Even though Lactating Purple was the last of the three records under review here to be released, I've decided to put this up before the Boxing The Clown article, because these three records (massive pretentiousness alert!) feel like a triptych to me, and the centrepiece which is BTC is best viewed in the light of, and between the outer panels, namely The Last Laugh and this glorious bugger of a record, the exceedingly bizarre, yet curiously catchy (by HC's standards anyway) Lactating Purple. It's the most traditionally (again, I'm using that word advisedly here) song-oriented album of the three, and the first to feature what would become his (almost) regular band for the next few years, but it's recorded before they'd settled into the more fixed style his records would display for the next few years.


It's the first with a four piece line-up as well, instead of the previous ever-changing power trio, consisting of the man himself (obviously), Paul Kirk on bass, Paul Della Pelle on drums and Z Sylver on synths and sampler, the slightly higher emphasis on synthesizer lending the record a more Chromeian feel than the previous two, as reflected in the cover art which is a fucking dead ringer for one of Chrome's magnificent sci-fi collage sleeves, yet still retaining that totally fried atmosphere of the previous two LPs, just contained within some of his more coherent and concise songwriting as opposed to the more freewheeling feel of much of the previous LP. 

In that, it feels more like a sequel to The Last Laugh, especially as it launches off with another triple header, beginning with the sublime title track, a mid-paced monster featuring some his most densely effected vocals ever, something of a hallmark of this particular release, the (for HC anyway) guitars not quite so prominent, but still squallingly fucking odd spiralling together with the synths to create an tapestry of sublime oddness where it's hard to tell what's what, and we all know how I love that shit. This leads into Flying Through The Either, a piece of psychedelic, weirdly ambient chicken scratch funk smothered in some of the most filtered guitar imaginable and underpinned with that almost ancient feel that creeps into his music courtesy of Z Sylver's droning synth overlaid with seriously fucked with spoken word that smacks into one of those whirling backmasked Chrome jump cuts and launches into Ub The Wall, where that lysergic angle grinder guitar finally roars in with a fucking murderous intent pushed ever higher by the fucking hurtling rhythm section and an hysterical vocal just on the edge of feedback until the whole thing unexpectedly flies backwards again, only to return with increased aggro. I love it so much, just one of the finest ways to open a record I've ever heard.

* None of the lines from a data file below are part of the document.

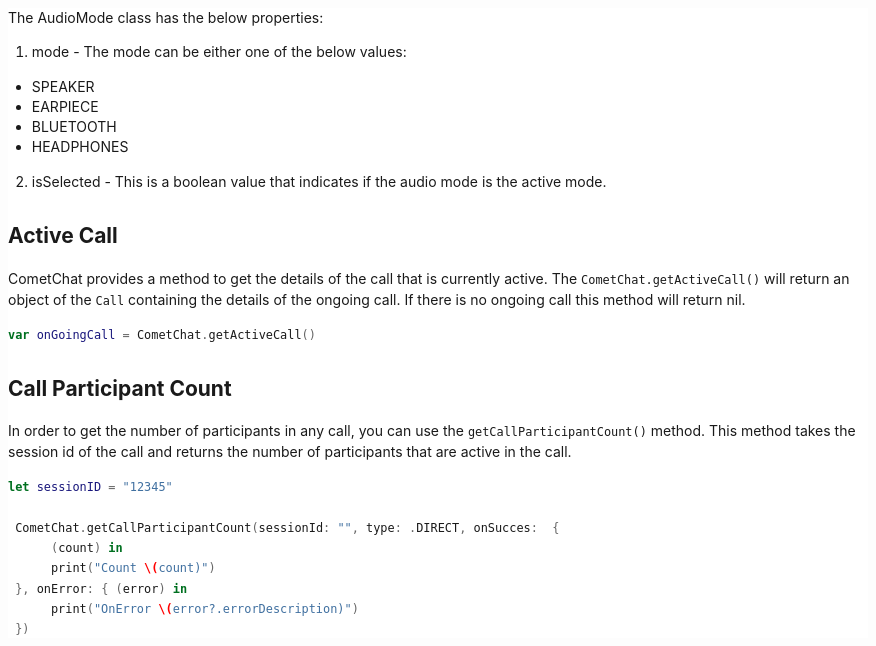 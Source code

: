 </TabItem>
</Tabs>


The AudioMode class has the below properties:

1. mode - The mode can be either one of the below values:

- SPEAKER
- EARPIECE
- BLUETOOTH
- HEADPHONES

2. isSelected - This is a boolean value that indicates if the audio mode is the active mode.

## Active Call

CometChat provides a method to get the details of the call that is currently active. The `CometChat.getActiveCall()` will return an object of the `Call` containing the details of the ongoing call. If there is no ongoing call this method will return nil.

<Tabs>
<TabItem value="Swift" label="Swift">

```swift
var onGoingCall = CometChat.getActiveCall()
```

</TabItem>
</Tabs>

## Call Participant Count

In order to get the number of participants in any call, you can use the `getCallParticipantCount()` method. This method takes the session id of the call and returns the number of participants that are active in the call.

<Tabs>
<TabItem value="Swift" label="Swift">

```swift
let sessionID = "12345"

 CometChat.getCallParticipantCount(sessionId: "", type: .DIRECT, onSucces:  {
      (count) in
      print("Count \(count)")
 }, onError: { (error) in
      print("OnError \(error?.errorDescription)")
 })
```

</TabItem>
</Tabs>
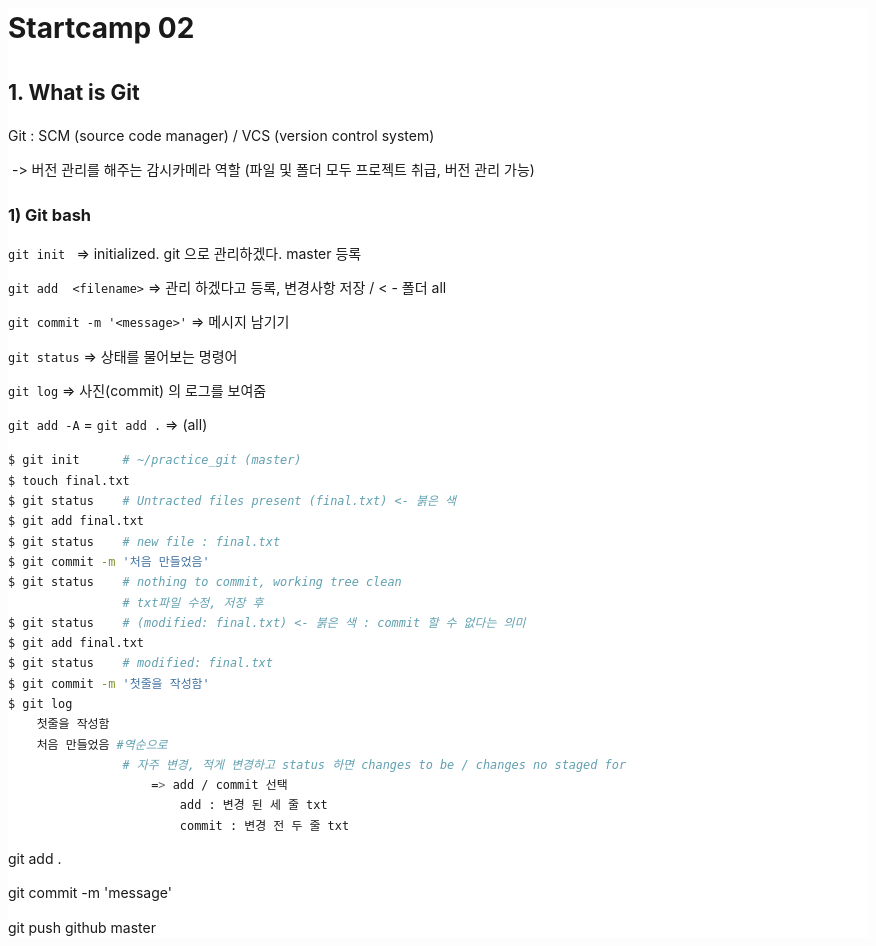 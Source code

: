 

# Startcamp 02

## 1. What is Git

Git : SCM (source code manager) / VCS (version control system)

​		-> 버전 관리를 해주는 감시카메라 역할 (파일 및 폴더 모두 프로젝트 취급, 버전 관리 가능)



### 1)  Git bash

`git init ` => initialized. git 으로 관리하겠다. master 등록

`git add  <filename>` => 관리 하겠다고 등록, 변경사항 저장 <file>/  < - 폴더 all

`git commit -m '<message>'` => 메시지 남기기

`git status` => 상태를 물어보는 명령어

`git log` => 사진(commit) 의 로그를 보여줌

`git add -A` = `git add .`  => (all)

```bash
$ git init		# ~/practice_git (master)
$ touch final.txt
$ git status	# Untracted files present (final.txt) <- 붉은 색
$ git add final.txt   
$ git status    # new file : final.txt
$ git commit -m '처음 만들었음'
$ git status    # nothing to commit, working tree clean
				# txt파일 수정, 저장 후
$ git status	# (modified: final.txt) <- 붉은 색 : commit 할 수 없다는 의미
$ git add final.txt
$ git status	# modified: final.txt 
$ git commit -m '첫줄을 작성함'
$ git log
	첫줄을 작성함
	처음 만들었음	#역순으로 
				# 자주 변경, 적게 변경하고 status 하면 changes to be / changes no staged for
					=> add / commit 선택
						add : 변경 된 세 줄 txt
						commit : 변경 전 두 줄 txt
```



git add . 

git commit -m 'message'

git push github master


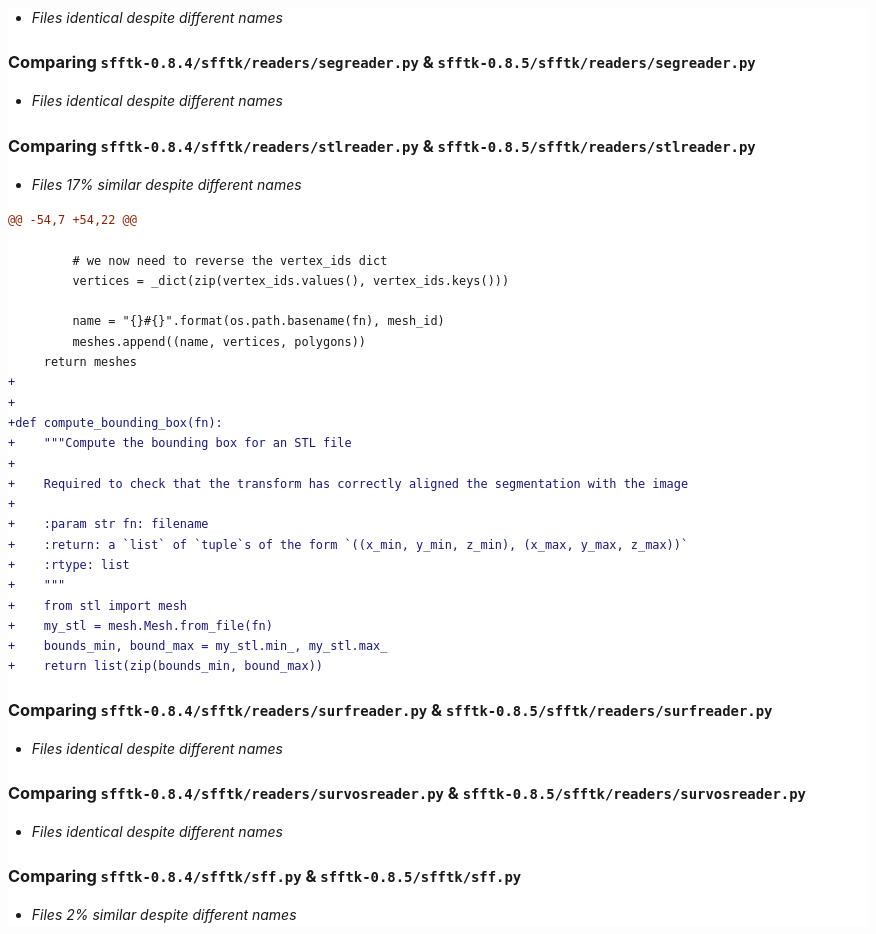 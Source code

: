 * *Files identical despite different names*

### Comparing `sfftk-0.8.4/sfftk/readers/segreader.py` & `sfftk-0.8.5/sfftk/readers/segreader.py`

 * *Files identical despite different names*

### Comparing `sfftk-0.8.4/sfftk/readers/stlreader.py` & `sfftk-0.8.5/sfftk/readers/stlreader.py`

 * *Files 17% similar despite different names*

```diff
@@ -54,7 +54,22 @@
 
         # we now need to reverse the vertex_ids dict
         vertices = _dict(zip(vertex_ids.values(), vertex_ids.keys()))
 
         name = "{}#{}".format(os.path.basename(fn), mesh_id)
         meshes.append((name, vertices, polygons))
     return meshes
+
+
+def compute_bounding_box(fn):
+    """Compute the bounding box for an STL file
+
+    Required to check that the transform has correctly aligned the segmentation with the image
+
+    :param str fn: filename
+    :return: a `list` of `tuple`s of the form `((x_min, y_min, z_min), (x_max, y_max, z_max))`
+    :rtype: list
+    """
+    from stl import mesh
+    my_stl = mesh.Mesh.from_file(fn)
+    bounds_min, bound_max = my_stl.min_, my_stl.max_
+    return list(zip(bounds_min, bound_max))
```

### Comparing `sfftk-0.8.4/sfftk/readers/surfreader.py` & `sfftk-0.8.5/sfftk/readers/surfreader.py`

 * *Files identical despite different names*

### Comparing `sfftk-0.8.4/sfftk/readers/survosreader.py` & `sfftk-0.8.5/sfftk/readers/survosreader.py`

 * *Files identical despite different names*

### Comparing `sfftk-0.8.4/sfftk/sff.py` & `sfftk-0.8.5/sfftk/sff.py`

 * *Files 2% similar despite different names*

Next up is the whirling maelstrom of Nebuchadnezzar, another middling speed track featuring yet more astonishing guitar/synth interplay that rides in on some of the best vocal fuckery I've ever heard, then the slower, darkly melodic Modular Green which boasts a vocal so heavily flanged that you may well be sick and acts like this album's parallel to Nirbasion Annasion. The next real standout though is track 7, The Radiated, two minutes of angular spacerock that harks back to the rhythmic complexity of BTC, contains more great guitar than most fucking albums, ends with a fucking big explosion and sets the tone nicely for the next song, Spider. A genuine so-fucking-wrong classic, which crawls along on a bed of profoundly fucked riffage, a spinning, almost Fripp like guitar line and a completely screwed and pitchshifted vocal which tells a warped tale of fuck knows what kind of cosmic degradation before ramping the speed up into a rolling muted riff driven groove that eventually just flies out of orbit before dropping you into the most fucked track on the LP, the gloriously titled Martian Sperm & Bagpipes*, which seems to be an attempt to beat the world record for the most gratuitous flanging and phasing, the vocals pitched even fucking lower and every sound circling and twisting round every other in a desperate attempt to communicate... something. The LP ends on an elegiac note with Amenti, all slow motion synth and guitar held down by the minimal rhythm section, slowly bring you back down to earth in a quite wonderful manner.


*Probably best not ask. 

Sunday, 17 October 2010

Helios Creed: La Última Risa

Now my devotion to Chrome's masterpieces Alien Soundtracks and Half Machine Lip Moves isn't exactly a secret. But it occurs to me that I've never written about Helios Creed's solo stuff on here before. Which is a little odd given that he's probably my favourite guitarist ever, I'll freely admit that sonically he's influenced me more deeply than any other musician and is certainly the one who opened my ears further than anyone before or since to the infinite possibilities of using a stupid amount of effects pedals*, and crucially, possibly even more so than Matt Bower et al, branded into the core of my musical being that going too fucking far is a damn good place to start.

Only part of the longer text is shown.